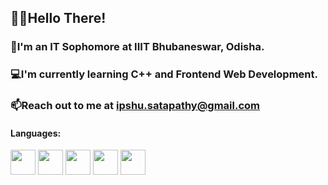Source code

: ## 🙋‍♀️Hello There!

### 🏫I'm an IT Sophomore at IIIT Bhubaneswar, Odisha.
### 💻I'm currently learning C++ and Frontend Web Development.
### 📫Reach out to me at ipshu.satapathy@gmail.com

#### Languages: 
<div float="left">
<img src="https://user-images.githubusercontent.com/87525996/144706825-11e82a25-ab11-4e83-a4d9-818b9fa0a97b.png" width="40px" height="40px"/>
<img src="https://user-images.githubusercontent.com/87525996/144706868-0ae6c009-93d9-455b-8ad7-b6fbc9bc3ea8.png" width="40px" height="40px"/>
<img src="https://user-images.githubusercontent.com/87525996/144707011-60b70b24-b4d7-45c6-a3ae-07ad530f091f.png" width="40px" height="40px" />
<img src="https://user-images.githubusercontent.com/87525996/144707033-9b3ad4ea-ef01-4893-9de4-061007026a03.png" width="40px" height="40px" />
 <img src="https://user-images.githubusercontent.com/87525996/144707041-42a1be84-4b63-438f-8d89-43c5ca4da1ca.png" width="40px" height="40px" />


  
 </div>




<!--
**ipsitasatapathy/ipsitasatapathy** is a ✨ _special_ ✨ repository because its `README.md` (this file) appears on your GitHub profile.

Here are some ideas to get you started:

- 🔭 I’m currently working on ...
- 🌱 I’m currently learning ...
- 👯 I’m looking to collaborate on ...
- 🤔 I’m looking for help with ...
- 💬 Ask me about ...
- 📫 How to reach me: ...
- 😄 Pronouns: ...
- ⚡ Fun fact: ...
-->
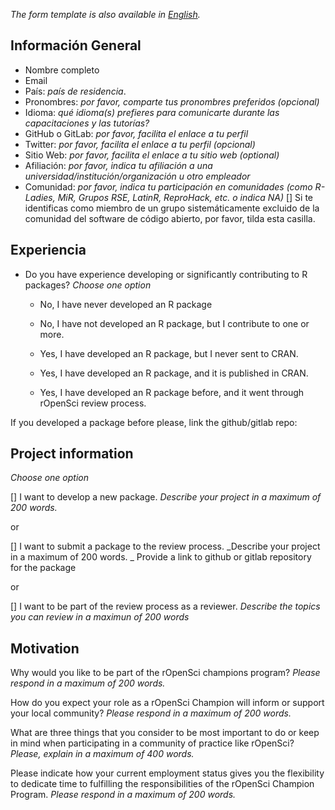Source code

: 
_The form template is also available in [English](champions_template.md)._

## Información General

* Nombre completo
* Email
* País: _país de residencia_.
* Pronombres: _por favor, comparte tus pronombres preferidos (opcional)_
* Idioma: _qué idioma(s) prefieres para comunicarte durante las capacitaciones y las tutorías?_
* GitHub o GitLab: _por favor, facilita el enlace a tu perfil_
* Twitter: _por favor, facilita el enlace a tu perfil (opcional)_
* Sitio Web: _por favor, facilita el enlace a tu sitio web  (optional)_
* Afiliación: _por favor, indica tu afiliación a una universidad/institución/organización u otro empleador_
* Comunidad: _por favor, indica tu participación en comunidades (como R-Ladies, MiR, Grupos RSE, LatinR, ReproHack, etc. o indica NA)_
[] Si te identificas como miembro de un grupo sistemáticamente excluido de la comunidad del software de código abierto, por favor, tilda esta casilla.

## Experiencia

* Do you have experience developing or significantly contributing to R packages? _Choose one option_

  * No, I have never developed an R package
  
  * No, I have not developed an R package, but I contribute to one or more.
  
  * Yes, I have developed an R package, but I never sent to CRAN.
  
  * Yes, I have developed an R package, and it is published in CRAN.
  
  * Yes, I have developed an R package before, and it went through rOpenSci review process.
  
If you developed a package before please, link the github/gitlab repo:


## Project information

_Choose one option_

[] I want to develop a new package. 
_Describe your project in a maximum of 200 words._

or

[] I want to submit a package to the review process. 
_Describe your project in a maximum of 200 words. _
Provide a link to github or gitlab repository for the package

or

[] I want to be part of the review process as a reviewer. 
_Describe the topics you can review in a maximun of 200 words_

## Motivation

Why would you like to be part of the rOpenSci champions program? _Please respond in a maximum of 200 words._

How do you expect your role as a rOpenSci Champion will inform or support your local community? _Please respond in a maximum of 200 words._

What are three things that you consider to be most important to do or keep in mind when participating in a community of practice like rOpenSci? _Please, explain in a maximum of 400 words._

Please indicate how your current employment status gives you the flexibility to dedicate time to fulfilling the responsibilities of the rOpenSci Champion Program. _Please respond in a maximum of 200 words._ 
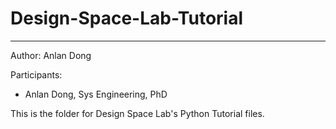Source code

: # Design-Space-Lab-Tutorial
--- 
Author: Anlan Dong

Participants: 

- Anlan Dong, Sys Engineering, PhD

This is the folder for Design Space Lab's Python Tutorial files. 
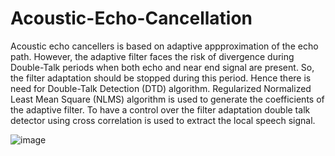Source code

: # Acoustic-Echo-Cancellation

Acoustic echo cancellers is based on adaptive appproximation of the echo path. However, the adaptive filter faces the risk of divergence during Double-Talk periods when both echo and near end signal are present. So, the filter adaptation should be stopped during this period. Hence there is need for Double-Talk Detection (DTD) algorithm. Regularized Normalized Least Mean Square (NLMS) algorithm is used to generate the coefficients of the adaptive filter. To have a control over the filter adaptation double talk detector using cross correlation is used to extract the local speech signal.

![image](https://user-images.githubusercontent.com/80693116/176561326-aaf84a86-7182-4b9e-a820-e44cf9596531.png)

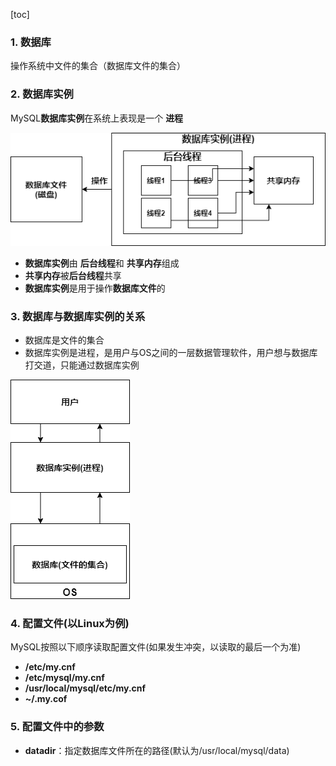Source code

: [toc]

### 1. 数据库

操作系统中文件的集合（数据库文件的集合）

### 2. 数据库实例

MySQL**数据库实例**在系统上表现是一个 **进程**

![数据库实例.drawio](../picture/数据库实例.drawio.png)

* **数据库实例**由 **后台线程**和 **共享内存**组成
* **共享内存**被**后台线程**共享
* **数据库实例**是用于操作**数据库文件**的

### 3. 数据库与数据库实例的关系

* 数据库是文件的集合
* 数据库实例是进程，是用户与OS之间的一层数据管理软件，用户想与数据库打交道，只能通过数据库实例

![数据库与实例的关系.drawio](../picture/数据库与实例的关系.drawio.png)

### 4. 配置文件(以Linux为例)

MySQL按照以下顺序读取配置文件(如果发生冲突，以读取的最后一个为准)

* **/etc/my.cnf**
* **/etc/mysql/my.cnf**
* **/usr/local/mysql/etc/my.cnf**
* **~/.my.cof**

### 5. 配置文件中的参数

* **datadir**：指定数据库文件所在的路径(默认为/usr/local/mysql/data)
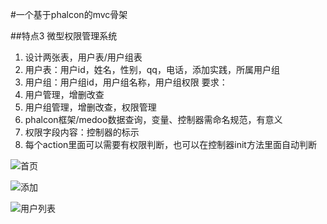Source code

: #一个基于phalcon的mvc骨架

##特点3 微型权限管理系统
  1. 设计两张表，用户表/用户组表
  2. 用户表：用户id，姓名，性别，qq，电话，添加实践，所属用户组
  3. 用户组：用户组id，用户组名称，用户组权限
要求：
  1. 用户管理，增删改查
  2. 用户组管理，增删改查，权限管理
  3. phalcon框架/medoo数据查询，变量、控制器需命名规范，有意义
  4. 权限字段内容：控制器的标示
  5. 每个action里面可以需要有权限判断，也可以在控制器init方法里面自动判断



![首页][1]

![添加][2]


![用户列表][3]


  [1]: ./images/%E9%A6%96%E9%A1%B5.png "首页.png"
  [2]: ./images/%E6%B7%BB%E5%8A%A0.png "添加.png"
  [3]: ./images/%E7%94%A8%E6%88%B7%E5%88%97%E8%A1%A8.png "用户列表.png"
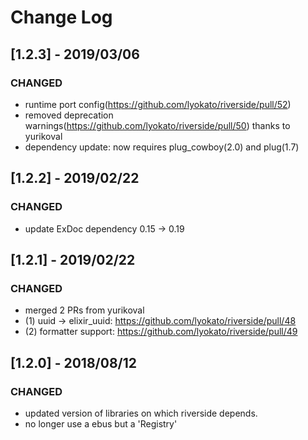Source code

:# Change Log

## [1.2.3] - 2019/03/06

### CHANGED

- runtime port config(https://github.com/lyokato/riverside/pull/52)
- removed deprecation warnings(https://github.com/lyokato/riverside/pull/50) thanks to yurikoval
- dependency update: now requires plug_cowboy(2.0) and plug(1.7)

## [1.2.2] - 2019/02/22

### CHANGED

- update ExDoc dependency 0.15 -> 0.19

## [1.2.1] - 2019/02/22

### CHANGED

- merged 2 PRs from yurikoval
- (1) uuid -> elixir_uuid:  https://github.com/lyokato/riverside/pull/48
- (2) formatter support:  https://github.com/lyokato/riverside/pull/49

## [1.2.0] - 2018/08/12

### CHANGED

- updated version of libraries on which riverside depends.
- no longer use a ebus but a 'Registry'
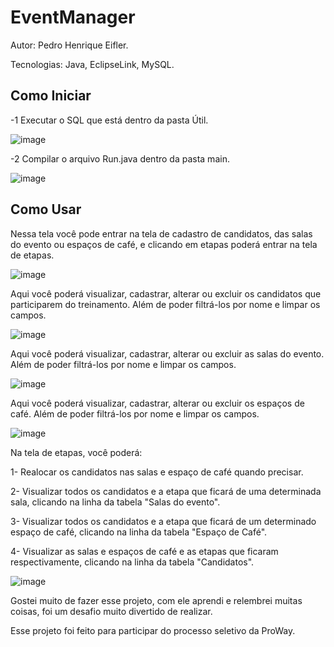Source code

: # EventManager


Autor: Pedro Henrique Eifler.

Tecnologias: Java, EclipseLink, MySQL.


## Como Iniciar

-1 Executar o SQL que está dentro da pasta Útil.

![image](https://user-images.githubusercontent.com/62551886/109428484-10fe5e00-79d6-11eb-88a3-1a9c7fc4aab4.png)


-2 Compilar o arquivo Run.java dentro da pasta main.

![image](https://user-images.githubusercontent.com/62551886/109428754-3b9ce680-79d7-11eb-8403-4c44cb29f83e.png)



## Como Usar

Nessa tela você pode entrar na tela de cadastro de candidatos, das salas do evento ou espaços de café, e clicando em etapas poderá entrar na tela de etapas.

![image](https://user-images.githubusercontent.com/62551886/109428871-b9f98880-79d7-11eb-8482-9b0e6d57e8d9.png)


Aqui você poderá visualizar, cadastrar, alterar ou excluir os candidatos que participarem do treinamento. Além de poder filtrá-los por nome e limpar os campos.

![image](https://user-images.githubusercontent.com/62551886/109429250-79027380-79d9-11eb-9a42-21194e143533.png)


Aqui você poderá visualizar, cadastrar, alterar ou excluir as salas do evento. Além de poder filtrá-los por nome e limpar os campos.

![image](https://user-images.githubusercontent.com/62551886/109429626-69842a00-79db-11eb-9940-e4f48b180a2d.png)


Aqui você poderá visualizar, cadastrar, alterar ou excluir os espaços de café. Além de poder filtrá-los por nome e limpar os campos.

![image](https://user-images.githubusercontent.com/62551886/109429641-84569e80-79db-11eb-957c-d61dbb1dabfd.png)


Na tela de etapas, você poderá:

1- Realocar os candidatos nas salas e espaço de café quando precisar.

2- Visualizar todos os candidatos e a etapa que ficará de uma determinada sala, clicando na linha da tabela "Salas do evento".

3- Visualizar todos os candidatos e a etapa que ficará de um determinado espaço de café, clicando na linha da tabela "Espaço de Café".

4- Visualizar as salas e espaços de café e as etapas que ficaram respectivamente, clicando na linha da tabela "Candidatos".

![image](https://user-images.githubusercontent.com/62551886/109429757-4f971700-79dc-11eb-991b-657f7085b893.png)


Gostei muito de fazer esse projeto, com ele aprendi e relembrei muitas coisas, foi um desafio muito divertido de realizar.

Esse projeto foi feito para participar do processo seletivo da ProWay.
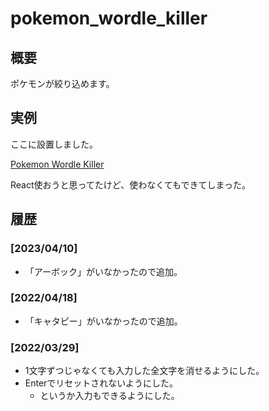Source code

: # pokemon_wordle_killer

## 概要

ポケモンが絞り込めます。

## 実例

ここに設置しました。

[Pokemon Wordle Killer](https://sakots.red/pwk/)

React使おうと思ってたけど、使わなくてもできてしまった。

## 履歴

### [2023/04/10]

- 「アーボック」がいなかったので追加。

### [2022/04/18]

- 「キャタピー」がいなかったので追加。

### [2022/03/29]

- 1文字ずつじゃなくても入力した全文字を消せるようにした。
- Enterでリセットされないようにした。
  - というか入力もできるようにした。
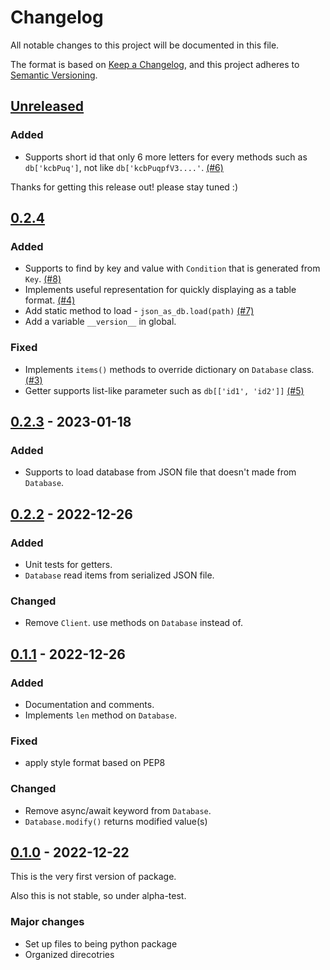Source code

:# Changelog

All notable changes to this project will be documented in this file.

The format is based on [Keep a Changelog](https://keepachangelog.com/en/1.0.0/),
and this project adheres to [Semantic Versioning](https://semver.org/spec/v2.0.0.html).

## [Unreleased]

### Added

- Supports short id that only 6 more letters for every methods such as `db['kcbPuq']`, not like `db['kcbPuqpfV3....'`. [(#6)](https://github.com/joonas-yoon/json-as-db/issues/6)

Thanks for getting this release out! please stay tuned :)

## [0.2.4]

### Added

- Supports to find by key and value with `Condition` that is generated from `Key`. [(#8)](https://github.com/joonas-yoon/json-as-db/issues/8)
- Implements useful representation for quickly displaying as a table format. [(#4)](https://github.com/joonas-yoon/json-as-db/issues/4)
- Add static method to load - `json_as_db.load(path)` [(#7)](https://github.com/joonas-yoon/json-as-db/issues/7)
- Add a variable `__version__` in global.

### Fixed

- Implements `items()` methods to override dictionary on `Database` class. [(#3)](https://github.com/joonas-yoon/json-as-db/issues/3)
- Getter supports list-like parameter such as `db[['id1', 'id2']]` [(#5)](https://github.com/joonas-yoon/json-as-db/issues/5)

## [0.2.3] - 2023-01-18

### Added

- Supports to load database from JSON file that doesn't made from `Database`.

## [0.2.2] - 2022-12-26

### Added

- Unit tests for getters.
- `Database` read items from serialized JSON file.

### Changed

- Remove `Client`. use methods on `Database` instead of.

## [0.1.1] - 2022-12-26

### Added

- Documentation and comments.
- Implements `len` method on `Database`.

### Fixed

- apply style format based on PEP8

### Changed

- Remove async/await keyword from `Database`.
- `Database.modify()` returns modified value(s)

## [0.1.0] - 2022-12-22

This is the very first version of package.

Also this is not stable, so under alpha-test.

### Major changes

- Set up files to being python package
- Organized direcotries

[Unreleased]: https://github.com/joonas-yoon/json-as-db/compare/v0.2.0...HEAD
[0.2.4]: https://github.com/joonas-yoon/json-as-db/compare/v0.2.3...v0.2.4
[0.2.3]: https://github.com/joonas-yoon/json-as-db/compare/v0.2.0...v0.2.3
[0.2.2]: https://github.com/joonas-yoon/json-as-db/compare/v0.1.1...v0.2.0
[0.1.1]: https://github.com/joonas-yoon/json-as-db/compare/v0.1.0...v0.1.1
[0.1.0]: https://github.com/joonas-yoon/json-as-db/releases/tag/v0.1.0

- Aim of the exercise -
From the records above, give again exactly the lines running from the line with "Na tela de etapas, você" to the line with "2- Visualizar todos", inclusive.

- Answer section -
Na tela de etapas, você poderá:

1- Realocar os candidatos nas salas e espaço de café quando precisar.

2- Visualizar todos os candidatos e a etapa que ficará de uma determinada sala, clicando na linha da tabela "Salas do evento".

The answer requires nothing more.